Sitemap (Search Engine website map)

Source: Internet
Author: User
Tags website server
What is sitemap (Search Engine website map)-MySearch blog | Meta Search Engine Research-MySearch (metasoo.com) official blog

Reference a paragraph on Google to describe:

In the simplest case, sitemap is the list of webpages on your website. Creating and submitting sitemap helps ensure that Google knows all the webpages on your website, including the URLs that may not be found during normal Google crawling.

Mi search (actually, I personally) has a very direct definition of it:

Sitemap is a/multiple XML files that are provided to the search engine URL in the specified format.

In fact, the search engine sitemap, which can make "web crawler" lazy, is the product of Google, and now it has become the industry standard. (It is really the standard for first-class enterprises to sell, and second-class enterprises to sell products .) Currently sitemap version is 0.9, the official website is: http://www.sitemaps.org/(I am here many times is not open ). Currently, companies/websites that support this standard include Google, Yahoo, ask, live, IBM, etc. Foreign companies have obvious attitudes towards a standard cooperation, although this is not the greatest invention. Currently, Chinese search engines do not seem to support it. This is not a technical issue, but mainly an attitude issue. According to the current trend, it is estimated that the first search engine in China that supports sitemap is youdao (haha, guess ).

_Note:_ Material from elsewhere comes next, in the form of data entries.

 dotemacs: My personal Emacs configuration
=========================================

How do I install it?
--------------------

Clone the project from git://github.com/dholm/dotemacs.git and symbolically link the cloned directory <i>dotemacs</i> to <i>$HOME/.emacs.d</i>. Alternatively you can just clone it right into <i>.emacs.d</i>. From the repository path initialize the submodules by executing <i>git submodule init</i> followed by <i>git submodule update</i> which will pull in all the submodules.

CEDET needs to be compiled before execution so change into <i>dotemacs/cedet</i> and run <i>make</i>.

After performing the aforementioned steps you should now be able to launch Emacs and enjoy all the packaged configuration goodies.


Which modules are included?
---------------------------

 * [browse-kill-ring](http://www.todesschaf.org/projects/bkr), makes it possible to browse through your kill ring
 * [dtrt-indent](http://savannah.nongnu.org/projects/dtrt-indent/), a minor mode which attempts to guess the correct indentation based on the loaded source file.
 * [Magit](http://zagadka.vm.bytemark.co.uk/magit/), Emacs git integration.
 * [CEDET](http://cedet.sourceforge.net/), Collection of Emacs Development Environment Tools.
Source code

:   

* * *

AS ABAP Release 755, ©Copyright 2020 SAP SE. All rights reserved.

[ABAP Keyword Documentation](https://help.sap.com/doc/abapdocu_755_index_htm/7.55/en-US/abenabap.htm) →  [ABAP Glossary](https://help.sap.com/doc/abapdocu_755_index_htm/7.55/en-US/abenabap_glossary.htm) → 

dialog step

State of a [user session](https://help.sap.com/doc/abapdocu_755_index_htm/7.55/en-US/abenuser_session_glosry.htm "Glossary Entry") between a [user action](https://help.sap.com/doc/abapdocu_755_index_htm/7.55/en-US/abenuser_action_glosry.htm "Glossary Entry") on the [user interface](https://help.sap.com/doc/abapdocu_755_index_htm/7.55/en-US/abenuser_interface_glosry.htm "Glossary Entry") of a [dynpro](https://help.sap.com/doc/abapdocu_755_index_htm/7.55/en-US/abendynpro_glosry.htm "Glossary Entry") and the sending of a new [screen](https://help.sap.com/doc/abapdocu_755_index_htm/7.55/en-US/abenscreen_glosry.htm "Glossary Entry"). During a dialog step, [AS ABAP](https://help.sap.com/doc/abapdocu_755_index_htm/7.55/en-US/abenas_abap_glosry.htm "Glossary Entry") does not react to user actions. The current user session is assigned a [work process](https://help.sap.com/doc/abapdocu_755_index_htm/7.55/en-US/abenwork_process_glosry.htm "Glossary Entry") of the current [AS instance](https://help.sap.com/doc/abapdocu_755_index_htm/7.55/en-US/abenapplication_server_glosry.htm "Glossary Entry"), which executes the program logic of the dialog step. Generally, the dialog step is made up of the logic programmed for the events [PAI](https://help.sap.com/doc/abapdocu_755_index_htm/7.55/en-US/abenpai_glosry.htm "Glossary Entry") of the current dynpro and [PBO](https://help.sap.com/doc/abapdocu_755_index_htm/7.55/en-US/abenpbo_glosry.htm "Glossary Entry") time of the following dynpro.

In fact, Baidu also has something similar, called the "Internet news open protocol", but the XML format is different. However, it seems that there are few followers, so there will be no sound after the launch of this content.

Role of sitemap:

The following is a reference to Google:

Sitemap is particularly useful in the following scenarios:

    • The website contains dynamic content.
    • Websites have pages that are not easily discovered by googlebot during crawling, such as pages with rich Ajax or Flash content.
    • The website is a new website with few links to it. (Googlebot crawls the network from one web page to another. Therefore, if your website does not have a good link, it may be hard to find it .)
    • Websites have a large number of content page archives. These content pages do not have good links to each other, or there is no link at all.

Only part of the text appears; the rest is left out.